Exercise data:
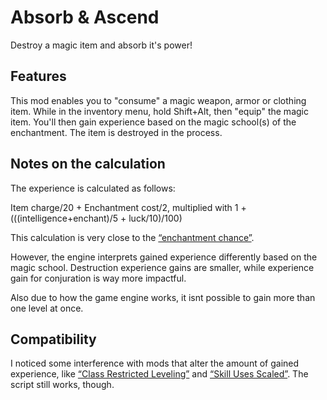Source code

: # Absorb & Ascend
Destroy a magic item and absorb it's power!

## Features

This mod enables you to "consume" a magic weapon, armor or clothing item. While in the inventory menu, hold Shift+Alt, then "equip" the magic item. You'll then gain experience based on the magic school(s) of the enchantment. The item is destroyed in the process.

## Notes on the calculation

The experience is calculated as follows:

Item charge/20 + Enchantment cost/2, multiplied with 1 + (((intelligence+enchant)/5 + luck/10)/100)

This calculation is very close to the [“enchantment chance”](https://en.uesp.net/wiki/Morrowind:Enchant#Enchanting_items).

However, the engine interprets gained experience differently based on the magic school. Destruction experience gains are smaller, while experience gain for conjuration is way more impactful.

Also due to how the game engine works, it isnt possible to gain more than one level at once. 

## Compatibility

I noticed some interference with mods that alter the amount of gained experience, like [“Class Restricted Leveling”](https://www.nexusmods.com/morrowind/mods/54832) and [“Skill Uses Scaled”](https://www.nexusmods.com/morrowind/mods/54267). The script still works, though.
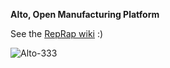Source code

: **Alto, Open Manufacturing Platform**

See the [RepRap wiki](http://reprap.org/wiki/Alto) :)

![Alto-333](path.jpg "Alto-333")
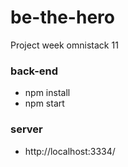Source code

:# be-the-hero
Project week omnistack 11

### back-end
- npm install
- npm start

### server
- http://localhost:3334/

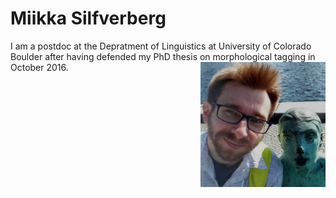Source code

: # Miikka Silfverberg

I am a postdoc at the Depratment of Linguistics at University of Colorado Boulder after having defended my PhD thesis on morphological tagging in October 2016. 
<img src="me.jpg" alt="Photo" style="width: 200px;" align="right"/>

* * *

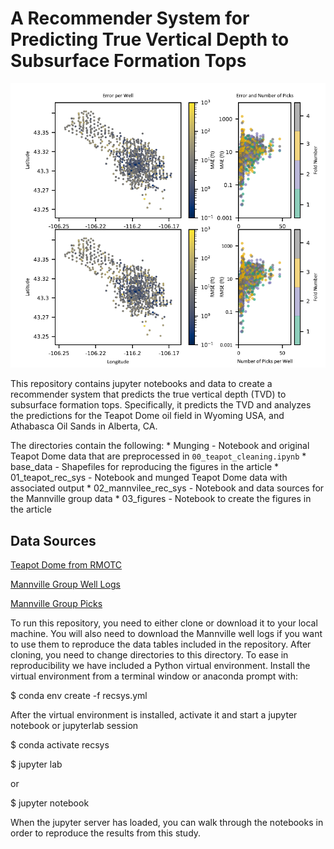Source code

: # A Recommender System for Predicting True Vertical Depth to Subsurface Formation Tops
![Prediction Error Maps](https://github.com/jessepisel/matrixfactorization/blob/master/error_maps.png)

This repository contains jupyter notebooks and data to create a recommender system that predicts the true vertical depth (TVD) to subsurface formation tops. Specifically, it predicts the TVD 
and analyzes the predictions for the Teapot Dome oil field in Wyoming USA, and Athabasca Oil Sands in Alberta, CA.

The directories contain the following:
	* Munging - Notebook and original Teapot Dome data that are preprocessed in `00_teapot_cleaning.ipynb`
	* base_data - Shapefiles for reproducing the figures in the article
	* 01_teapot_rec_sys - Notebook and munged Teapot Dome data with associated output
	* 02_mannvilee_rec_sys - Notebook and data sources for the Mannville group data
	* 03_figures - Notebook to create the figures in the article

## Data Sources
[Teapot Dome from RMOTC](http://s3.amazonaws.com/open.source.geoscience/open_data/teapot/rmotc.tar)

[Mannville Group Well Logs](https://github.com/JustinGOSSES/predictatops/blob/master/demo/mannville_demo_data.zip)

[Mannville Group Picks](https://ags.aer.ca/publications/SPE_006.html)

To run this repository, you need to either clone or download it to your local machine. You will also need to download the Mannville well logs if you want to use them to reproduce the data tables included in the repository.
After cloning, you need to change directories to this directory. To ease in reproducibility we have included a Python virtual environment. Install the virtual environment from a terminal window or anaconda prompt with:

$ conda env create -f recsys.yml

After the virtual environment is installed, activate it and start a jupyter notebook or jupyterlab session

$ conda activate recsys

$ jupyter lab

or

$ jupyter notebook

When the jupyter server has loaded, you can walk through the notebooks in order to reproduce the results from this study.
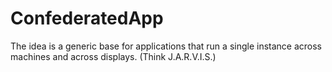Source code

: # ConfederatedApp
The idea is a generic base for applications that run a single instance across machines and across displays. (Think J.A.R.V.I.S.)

--

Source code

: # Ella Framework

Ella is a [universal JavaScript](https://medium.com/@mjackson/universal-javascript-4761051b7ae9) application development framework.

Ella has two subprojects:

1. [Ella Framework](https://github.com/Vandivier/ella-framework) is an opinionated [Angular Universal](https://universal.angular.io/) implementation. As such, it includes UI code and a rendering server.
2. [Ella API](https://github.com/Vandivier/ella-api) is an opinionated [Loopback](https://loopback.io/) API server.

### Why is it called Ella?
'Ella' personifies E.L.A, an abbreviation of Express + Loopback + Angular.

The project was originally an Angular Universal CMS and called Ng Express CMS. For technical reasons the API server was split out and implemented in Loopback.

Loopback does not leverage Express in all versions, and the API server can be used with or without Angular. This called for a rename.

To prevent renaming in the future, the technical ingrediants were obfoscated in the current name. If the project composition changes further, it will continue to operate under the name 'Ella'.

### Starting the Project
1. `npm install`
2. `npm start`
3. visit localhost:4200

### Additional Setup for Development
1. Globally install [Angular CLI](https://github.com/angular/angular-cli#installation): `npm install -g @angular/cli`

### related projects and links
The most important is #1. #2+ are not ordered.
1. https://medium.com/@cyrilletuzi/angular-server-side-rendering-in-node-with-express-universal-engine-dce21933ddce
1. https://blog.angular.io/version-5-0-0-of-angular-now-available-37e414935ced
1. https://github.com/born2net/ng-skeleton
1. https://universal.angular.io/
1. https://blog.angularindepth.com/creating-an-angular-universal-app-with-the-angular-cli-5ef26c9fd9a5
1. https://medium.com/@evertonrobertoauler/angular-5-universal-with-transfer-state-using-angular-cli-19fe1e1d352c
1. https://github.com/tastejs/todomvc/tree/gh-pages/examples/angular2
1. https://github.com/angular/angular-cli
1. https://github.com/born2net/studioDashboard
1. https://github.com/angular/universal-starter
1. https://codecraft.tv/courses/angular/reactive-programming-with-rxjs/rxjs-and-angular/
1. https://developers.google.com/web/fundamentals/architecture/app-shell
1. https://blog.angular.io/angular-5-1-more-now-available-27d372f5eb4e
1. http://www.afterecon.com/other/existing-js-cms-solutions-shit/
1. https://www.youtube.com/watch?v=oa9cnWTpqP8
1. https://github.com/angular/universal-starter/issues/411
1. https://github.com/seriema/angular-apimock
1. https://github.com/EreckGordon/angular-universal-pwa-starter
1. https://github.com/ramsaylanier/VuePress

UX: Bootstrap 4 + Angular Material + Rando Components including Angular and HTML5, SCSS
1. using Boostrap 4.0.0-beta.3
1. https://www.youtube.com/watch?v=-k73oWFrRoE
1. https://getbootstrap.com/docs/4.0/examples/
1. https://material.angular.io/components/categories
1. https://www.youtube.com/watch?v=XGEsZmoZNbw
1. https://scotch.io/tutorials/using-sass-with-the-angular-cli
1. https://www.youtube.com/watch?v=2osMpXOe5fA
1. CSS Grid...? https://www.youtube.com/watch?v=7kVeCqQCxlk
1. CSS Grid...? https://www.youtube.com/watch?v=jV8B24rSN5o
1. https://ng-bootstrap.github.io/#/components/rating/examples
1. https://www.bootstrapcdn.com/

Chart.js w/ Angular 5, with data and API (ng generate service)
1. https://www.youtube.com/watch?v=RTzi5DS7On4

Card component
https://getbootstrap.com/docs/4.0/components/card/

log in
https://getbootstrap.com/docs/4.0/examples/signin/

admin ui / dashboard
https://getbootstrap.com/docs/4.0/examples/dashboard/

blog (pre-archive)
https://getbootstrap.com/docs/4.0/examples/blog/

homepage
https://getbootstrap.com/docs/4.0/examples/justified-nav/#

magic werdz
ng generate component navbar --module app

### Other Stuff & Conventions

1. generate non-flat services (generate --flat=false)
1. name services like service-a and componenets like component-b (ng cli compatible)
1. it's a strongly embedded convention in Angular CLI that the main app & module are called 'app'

Task directions:
From the entries above, extract each line containing "that".

Result for this exercise:
I noticed some interference with mods that alter the amount of gained experience, like [“Class Restricted Leveling”](https://www.nexusmods.com/morrowind/mods/54832) and [“Skill Uses Scaled”](https://www.nexusmods.com/morrowind/mods/54267). The script still works, though.
This repository contains jupyter notebooks and data to create a recommender system that predicts the true vertical depth (TVD) to subsurface formation tops. Specifically, it predicts the TVD 
	* Munging - Notebook and original Teapot Dome data that are preprocessed in `00_teapot_cleaning.ipynb`
The idea is a generic base for applications that run a single instance across machines and across displays. (Think J.A.R.V.I.S.)
1. it's a strongly embedded convention in Angular CLI that the main app & module are called 'app'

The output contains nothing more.